I have been asked this question many times and with the war on both cost of drugs and the war on cash, I thought this might be helpful to put some links in as a reference. Granted all the drugs you need won’t be on the lists perhaps, but there’s enough of them that cover a lot of what is commonly prescribed.
You want to make sure that you do not show the insurance or pharmacy benefit manager credentials as something might go a bit awry in the processing of your prescription. Some of the stores now have a pretty big reporting system that track when you fill your prescription, how you pay for it (those eternal credit card records that are bought and sold) and more. I’ll put links at the bottom of this post that will explain how that work with selling your prescription data and “scoring” you for “predictive” medication adherence, a very flawed program out there.

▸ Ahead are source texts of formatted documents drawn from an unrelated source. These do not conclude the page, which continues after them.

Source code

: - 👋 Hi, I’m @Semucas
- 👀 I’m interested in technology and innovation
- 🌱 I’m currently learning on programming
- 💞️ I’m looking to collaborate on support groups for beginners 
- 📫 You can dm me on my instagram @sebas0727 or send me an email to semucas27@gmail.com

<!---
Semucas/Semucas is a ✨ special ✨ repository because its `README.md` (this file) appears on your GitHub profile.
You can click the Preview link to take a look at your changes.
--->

Filling your prescriptions using Cash and without any access to your insurance and pharmacy benefit manager can actually save you money as the co-pays from the PBMs are higher than the generic prices listed here. These are the latest updates I could find and some do change from time to time.
Wal-Mart has a ton of $4.00 and $10.00 prescriptions, go get your prescription filled and no questions asked.

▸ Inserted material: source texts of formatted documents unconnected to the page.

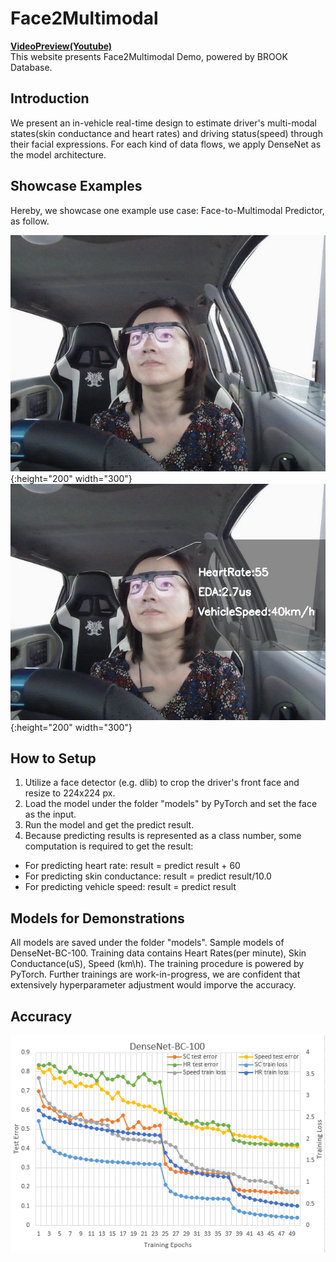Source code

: # Face2Multimodal

[**VideoPreview(Youtube)**](https://youtu.be/LLYTffMaSGM)  
This website presents Face2Multimodal Demo, powered by BROOK Database.

## Introduction

We present an in-vehicle real-time design to estimate driver's multi-modal states(skin conductance and heart rates) and driving status(speed) through their facial expressions. For each kind of data flows, we apply DenseNet as the model architecture.

## Showcase Examples
Hereby, we showcase one example use case: Face-to-Multimodal Predictor, as follow.

![example](https://raw.githubusercontent.com/unnc-idl-ucc/BROOK/master/figures/facecapture.jpg){:height="200" width="300"}
![predictor](https://raw.githubusercontent.com/unnc-idl-ucc/BROOK/master/figures/Estimator.jpg){:height="200" width="300"}

## How to Setup

1. Utilize a face detector (e.g. dlib) to crop the driver's front face and resize to 224x224 px.
2. Load the model under the folder "models" by PyTorch and set the face as the input.
3. Run the model and get the predict result.
4. Because predicting results is represented as a class number, some computation is required to get the result:
  * For predicting heart rate: result = predict result + 60
  * For predicting skin conductance: result = predict result/10.0
  * For predicting vehicle speed: result = predict result

   
## Models for Demonstrations

All models are saved under the folder "models". Sample models of DenseNet-BC-100. Training data contains Heart Rates(per minute), Skin Conductance(uS), Speed (km\h). The training procedure is powered by PyTorch. Further trainings are work-in-progress, we are confident that extensively hyperparameter adjustment would imporve the accuracy.

## Accuracy
![accuracy](https://raw.githubusercontent.com/unnc-idl-ucc/BROOK/master/figures/Accuracy.png)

Sam’s Club, also a part of Wal-Mart offers the $4.00 and $10.00 prescriptions. You need to be a member and pay an annual fee, but they do have some “free” prescriptions available as well.
For now anyway until CVS takes over the pharmacies at Target stores, you can still get your $4.00 and $10.00 generic prescriptions there. Again this will be changing soon as CVS takes over their pharmacy operations.
Here’s the news on Target and CVS from a prior blog post.
Target Stores Sells Pharmacy and Clinic Business to CVS, Uses Debt to Finance and Drops $1 Billion From Stock Buy Backs, Gains a Lot More Consumer Data to Mine and Sell..
Kroger stores also have quite an extensive list of $4.00 and $10.00 prescription refills.
CVS and Walgreens have “valued” priced generics but most are not this cheap and of course you will need to have a membership card or be wired into the Pharmacy Benefit manager.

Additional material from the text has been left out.